—Prince, souviens-toi du jugement de Dieu, ne perds pas ton âme.
—Il est trop tard, boyarine, répondit Viazemski en souriant, elle est déjà perdue! Crois-tu que celui qui paie l'hospitalité comme je l'ai fait puisse sauver son âme! Non, boyarine, cette nuit je l'ai perdue à jamais! Hier, il était encore temps; aujourd'hui pour moi plus d'espérance, plus de pardon, je suis maudit! et je te préfère à la bénédiction du ciel, Hélène!
Viazemski s'affaiblissait de plus en plus. Il sentait son épuisement et se raidissait en vain. Le délire égarait sa raison.
—Hélène, dit-il, mon sang coule, mes serviteurs sont loin… Il n'y a pas de secours à attendre, peut-être dans une heure irai-je dans les flammes éternelles… Aime-moi, aime-moi seulement une minute… afin que Satan n'ait pas mon âme pour rien! Hélène,—continua-t-il en rassemblant ses dernières forces—aime-moi, toi qui fus l'espoir de ma vie et seras la cause de ma damnation…
Le prince voulut la presser dans ses bras sanglants, mais ses forces le trahirent, les rênes s'échappèrent de ses mains, il chancela et roula à terre. Hélène se retint à la crinière du cheval. Le cheval, ne sentant plus son cavalier, partit au galop. Hélène voulut l'arrêter, mais il se jeta de côté, prit à travers la forêt et emporta la boyarine avec lui.
Ils coururent longtemps dans une profonde obscurité. D'abord Hélène voulut retenir les rênes, espérant arrêter sa monture, mais bientôt ses mains faiblirent et, se cramponnant à la crinière, elle s'abandonna à la volonté de Dieu. Le cheval galopait sans relâche. Les branches sèches s'accrochaient aux vêtements d'Hélène, les feuilles fouettaient son visage. Quand elle traversait des clairières éclairées par la lune, il lui semblait voir dans la brume blanchâtre des ombres qui marchaient et l'appelaient à elles. Elle entendit un bruit lointain et uniforme répété par les échos. Était-ce les éclats de rire d'un loup-garou ou quelqu'autre bruit? mais le son devenait de plus en plus fort, le cœur d'Hélène se serrait d'épouvante, elle s'attachait plus fort à la crinière du cheval. Comme à dessein, le cheval galopait directement vers le bruit. Une lumière apparut, une espèce de fantôme blanc sembla agiter ses ailes… Tout à coup le cheval s'arrêta et Hélène perdit connaissance. Quand elle reprit ses sens, elle était couchée sur une herbe épaisse. Autour d'elle se répandait une agréable fraîcheur, l'air était imprégné de l'odeur du bois; le bruit continuait toujours, mais il n'avait rien de terrible: comme une vieille chanson, il berçait et calmait Hélène.
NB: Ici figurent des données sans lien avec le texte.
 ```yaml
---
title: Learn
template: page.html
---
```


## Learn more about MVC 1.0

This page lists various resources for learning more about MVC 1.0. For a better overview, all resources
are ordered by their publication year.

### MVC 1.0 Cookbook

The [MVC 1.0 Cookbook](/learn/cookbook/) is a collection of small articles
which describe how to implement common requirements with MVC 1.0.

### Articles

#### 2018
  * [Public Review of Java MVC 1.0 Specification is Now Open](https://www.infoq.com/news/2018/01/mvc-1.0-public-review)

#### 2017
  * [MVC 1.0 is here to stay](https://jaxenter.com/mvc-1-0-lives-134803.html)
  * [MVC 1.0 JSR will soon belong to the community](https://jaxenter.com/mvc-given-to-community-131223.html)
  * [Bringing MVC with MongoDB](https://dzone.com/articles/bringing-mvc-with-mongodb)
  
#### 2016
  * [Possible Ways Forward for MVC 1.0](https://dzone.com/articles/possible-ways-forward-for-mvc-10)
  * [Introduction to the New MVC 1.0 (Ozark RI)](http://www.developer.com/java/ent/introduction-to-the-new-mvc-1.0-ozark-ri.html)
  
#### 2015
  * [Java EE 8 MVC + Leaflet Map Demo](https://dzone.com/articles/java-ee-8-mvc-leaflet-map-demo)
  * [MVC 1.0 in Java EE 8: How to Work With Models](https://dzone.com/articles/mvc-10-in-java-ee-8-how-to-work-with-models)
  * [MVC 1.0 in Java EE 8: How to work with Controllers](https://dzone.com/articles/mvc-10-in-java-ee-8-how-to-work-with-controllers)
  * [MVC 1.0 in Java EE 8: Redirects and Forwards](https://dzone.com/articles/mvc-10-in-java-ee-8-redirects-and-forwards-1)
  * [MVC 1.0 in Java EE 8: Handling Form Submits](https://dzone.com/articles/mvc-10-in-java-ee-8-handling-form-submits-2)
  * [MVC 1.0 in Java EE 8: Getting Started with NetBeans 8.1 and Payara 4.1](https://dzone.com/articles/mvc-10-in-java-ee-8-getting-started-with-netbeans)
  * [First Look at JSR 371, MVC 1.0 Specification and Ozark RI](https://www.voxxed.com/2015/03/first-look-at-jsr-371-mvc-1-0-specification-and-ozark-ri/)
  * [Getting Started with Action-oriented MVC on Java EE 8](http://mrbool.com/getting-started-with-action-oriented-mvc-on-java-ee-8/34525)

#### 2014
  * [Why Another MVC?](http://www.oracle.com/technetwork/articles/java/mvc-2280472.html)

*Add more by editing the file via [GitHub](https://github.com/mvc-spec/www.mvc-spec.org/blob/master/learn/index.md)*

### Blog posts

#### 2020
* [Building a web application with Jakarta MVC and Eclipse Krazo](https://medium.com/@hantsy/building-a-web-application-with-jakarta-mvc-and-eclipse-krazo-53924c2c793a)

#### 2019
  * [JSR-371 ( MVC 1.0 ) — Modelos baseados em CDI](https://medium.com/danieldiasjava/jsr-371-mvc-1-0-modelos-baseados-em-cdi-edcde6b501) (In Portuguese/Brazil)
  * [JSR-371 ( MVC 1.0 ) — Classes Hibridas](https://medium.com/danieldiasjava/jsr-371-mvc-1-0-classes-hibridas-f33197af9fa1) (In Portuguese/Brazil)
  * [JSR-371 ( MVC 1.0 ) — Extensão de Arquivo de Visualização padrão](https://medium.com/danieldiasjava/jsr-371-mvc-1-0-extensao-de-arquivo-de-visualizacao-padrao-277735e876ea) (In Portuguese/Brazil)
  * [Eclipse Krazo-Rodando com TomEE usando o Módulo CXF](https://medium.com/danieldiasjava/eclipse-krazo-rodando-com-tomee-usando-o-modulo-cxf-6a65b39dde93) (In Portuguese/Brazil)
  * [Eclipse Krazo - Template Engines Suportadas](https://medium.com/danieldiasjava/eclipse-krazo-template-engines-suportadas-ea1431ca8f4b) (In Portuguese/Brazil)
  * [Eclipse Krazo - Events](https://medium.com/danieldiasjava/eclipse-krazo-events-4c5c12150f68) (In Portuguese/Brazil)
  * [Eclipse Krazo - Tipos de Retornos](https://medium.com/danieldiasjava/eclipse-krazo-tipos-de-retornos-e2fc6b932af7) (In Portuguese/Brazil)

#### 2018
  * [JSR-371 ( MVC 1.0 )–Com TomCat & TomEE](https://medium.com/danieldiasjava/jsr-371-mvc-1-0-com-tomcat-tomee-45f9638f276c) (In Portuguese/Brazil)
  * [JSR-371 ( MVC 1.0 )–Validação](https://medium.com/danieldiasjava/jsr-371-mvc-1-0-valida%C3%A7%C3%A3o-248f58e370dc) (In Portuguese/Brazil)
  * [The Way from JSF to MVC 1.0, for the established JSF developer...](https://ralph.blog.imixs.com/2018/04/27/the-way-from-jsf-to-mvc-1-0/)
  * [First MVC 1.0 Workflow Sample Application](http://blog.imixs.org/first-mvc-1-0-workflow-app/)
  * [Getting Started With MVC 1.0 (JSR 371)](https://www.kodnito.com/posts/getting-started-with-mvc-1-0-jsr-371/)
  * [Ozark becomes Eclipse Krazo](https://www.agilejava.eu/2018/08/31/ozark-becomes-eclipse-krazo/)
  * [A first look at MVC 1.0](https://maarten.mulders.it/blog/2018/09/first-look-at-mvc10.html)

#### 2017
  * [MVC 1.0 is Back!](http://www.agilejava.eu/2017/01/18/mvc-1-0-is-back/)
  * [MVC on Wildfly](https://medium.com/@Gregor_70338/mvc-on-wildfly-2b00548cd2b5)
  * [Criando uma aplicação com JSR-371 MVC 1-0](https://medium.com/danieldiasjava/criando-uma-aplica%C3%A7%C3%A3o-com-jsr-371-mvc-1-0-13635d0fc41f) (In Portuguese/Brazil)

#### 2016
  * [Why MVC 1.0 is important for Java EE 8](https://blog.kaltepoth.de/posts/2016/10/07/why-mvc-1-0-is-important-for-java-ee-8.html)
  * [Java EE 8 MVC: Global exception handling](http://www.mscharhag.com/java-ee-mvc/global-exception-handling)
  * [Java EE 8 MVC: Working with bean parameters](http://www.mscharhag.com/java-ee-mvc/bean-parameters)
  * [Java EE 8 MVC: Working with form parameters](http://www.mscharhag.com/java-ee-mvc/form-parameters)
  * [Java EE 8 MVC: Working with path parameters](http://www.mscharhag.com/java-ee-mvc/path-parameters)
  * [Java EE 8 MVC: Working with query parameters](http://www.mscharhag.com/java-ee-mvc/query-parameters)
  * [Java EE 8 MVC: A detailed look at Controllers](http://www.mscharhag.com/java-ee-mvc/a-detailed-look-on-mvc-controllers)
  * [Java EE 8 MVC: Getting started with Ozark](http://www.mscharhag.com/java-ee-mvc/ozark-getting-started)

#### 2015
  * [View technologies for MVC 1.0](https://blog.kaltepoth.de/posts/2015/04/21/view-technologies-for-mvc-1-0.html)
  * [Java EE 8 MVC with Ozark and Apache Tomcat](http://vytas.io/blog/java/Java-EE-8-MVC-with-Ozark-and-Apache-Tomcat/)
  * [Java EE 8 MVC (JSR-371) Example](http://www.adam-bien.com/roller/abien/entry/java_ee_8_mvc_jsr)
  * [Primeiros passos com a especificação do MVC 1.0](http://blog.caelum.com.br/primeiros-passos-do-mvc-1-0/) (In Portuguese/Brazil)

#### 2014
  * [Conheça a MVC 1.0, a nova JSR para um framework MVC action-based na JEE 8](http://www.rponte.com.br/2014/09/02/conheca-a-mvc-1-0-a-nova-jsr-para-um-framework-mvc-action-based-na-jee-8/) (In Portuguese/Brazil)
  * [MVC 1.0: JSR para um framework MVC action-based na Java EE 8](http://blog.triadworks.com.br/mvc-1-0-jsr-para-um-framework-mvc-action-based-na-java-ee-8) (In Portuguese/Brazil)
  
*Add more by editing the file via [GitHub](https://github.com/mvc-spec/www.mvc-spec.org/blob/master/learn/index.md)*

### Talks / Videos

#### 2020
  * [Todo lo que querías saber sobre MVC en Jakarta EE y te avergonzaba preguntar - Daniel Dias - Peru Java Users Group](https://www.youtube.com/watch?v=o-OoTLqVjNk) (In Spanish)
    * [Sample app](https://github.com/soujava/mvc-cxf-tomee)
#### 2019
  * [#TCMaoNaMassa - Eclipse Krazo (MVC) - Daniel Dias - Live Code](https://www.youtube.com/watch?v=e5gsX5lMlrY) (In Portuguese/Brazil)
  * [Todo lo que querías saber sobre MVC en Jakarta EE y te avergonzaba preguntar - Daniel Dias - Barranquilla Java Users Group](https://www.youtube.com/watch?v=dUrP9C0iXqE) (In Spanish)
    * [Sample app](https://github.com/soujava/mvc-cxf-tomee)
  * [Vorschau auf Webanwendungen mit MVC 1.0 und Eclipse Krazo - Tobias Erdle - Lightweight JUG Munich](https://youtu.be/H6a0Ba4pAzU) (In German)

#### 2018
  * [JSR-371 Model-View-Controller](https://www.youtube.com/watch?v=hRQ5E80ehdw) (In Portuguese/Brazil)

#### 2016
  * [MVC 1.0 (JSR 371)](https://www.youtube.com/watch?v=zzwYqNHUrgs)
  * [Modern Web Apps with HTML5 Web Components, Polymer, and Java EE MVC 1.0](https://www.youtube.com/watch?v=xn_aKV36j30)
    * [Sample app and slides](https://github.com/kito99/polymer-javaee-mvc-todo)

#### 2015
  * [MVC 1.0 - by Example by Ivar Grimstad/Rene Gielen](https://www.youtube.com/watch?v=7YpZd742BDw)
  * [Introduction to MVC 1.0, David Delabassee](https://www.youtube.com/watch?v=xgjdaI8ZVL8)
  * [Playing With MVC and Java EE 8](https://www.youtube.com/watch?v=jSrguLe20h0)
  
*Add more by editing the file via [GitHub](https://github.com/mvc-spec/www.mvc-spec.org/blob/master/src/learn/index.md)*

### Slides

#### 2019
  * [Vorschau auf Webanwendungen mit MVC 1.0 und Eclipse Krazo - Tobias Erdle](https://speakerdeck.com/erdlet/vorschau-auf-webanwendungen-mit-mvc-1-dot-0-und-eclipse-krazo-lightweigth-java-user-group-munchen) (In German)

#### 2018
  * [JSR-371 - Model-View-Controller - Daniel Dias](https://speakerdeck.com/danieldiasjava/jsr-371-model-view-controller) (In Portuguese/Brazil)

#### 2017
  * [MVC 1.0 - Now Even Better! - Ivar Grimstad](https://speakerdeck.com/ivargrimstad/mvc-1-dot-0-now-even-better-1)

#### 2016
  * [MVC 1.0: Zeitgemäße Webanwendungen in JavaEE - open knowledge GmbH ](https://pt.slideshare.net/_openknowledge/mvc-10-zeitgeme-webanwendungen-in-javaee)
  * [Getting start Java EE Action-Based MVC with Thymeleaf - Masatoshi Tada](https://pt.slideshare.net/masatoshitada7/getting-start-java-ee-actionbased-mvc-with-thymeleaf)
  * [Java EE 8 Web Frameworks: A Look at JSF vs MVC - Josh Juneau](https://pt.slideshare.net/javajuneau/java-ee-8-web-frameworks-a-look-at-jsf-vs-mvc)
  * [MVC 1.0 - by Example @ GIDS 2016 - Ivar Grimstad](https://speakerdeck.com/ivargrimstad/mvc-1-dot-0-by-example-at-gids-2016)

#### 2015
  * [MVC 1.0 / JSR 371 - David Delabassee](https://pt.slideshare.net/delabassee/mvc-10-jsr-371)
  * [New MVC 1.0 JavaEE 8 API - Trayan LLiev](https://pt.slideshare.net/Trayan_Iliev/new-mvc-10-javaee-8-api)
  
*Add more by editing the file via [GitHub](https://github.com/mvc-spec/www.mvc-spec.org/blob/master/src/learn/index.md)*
Elle ouvrit les yeux avec peine. Une grande roue, mise en mouvement par l'eau, tournait bruyamment en lançant autour d'elle une pluie d'écume. En réfléchissant les rayons de la lune, elle lui rappela les diamants dont ses suivantes la paraient le jour où Sérébrany arriva.
—Serais-je chez moi dans le jardin? pensa Hélène; serais-je encore dans le jardin? Mes filles, Pacha, Dounia, où êtes-vous?
Mais au lieu du visage frais de ses jeunes filles, une tête grise et ridée se pencha vers Hélène; une barbe blanche comme la neige toucha presque son visage.
—Admire comme le Seigneur t'a préservée, boyarine, dit le vieillard inconnu en regardant curieusement le visage d'Hélène; si le cheval avait pris un peu plus à gauche, tu serais tombée dans la rivière; mais, continua-t-il en se parlant à lui-même, ce cheval-là connaît le pays; grâce à Dieu! ce n'est pas la première fois qu'il vient au moulin.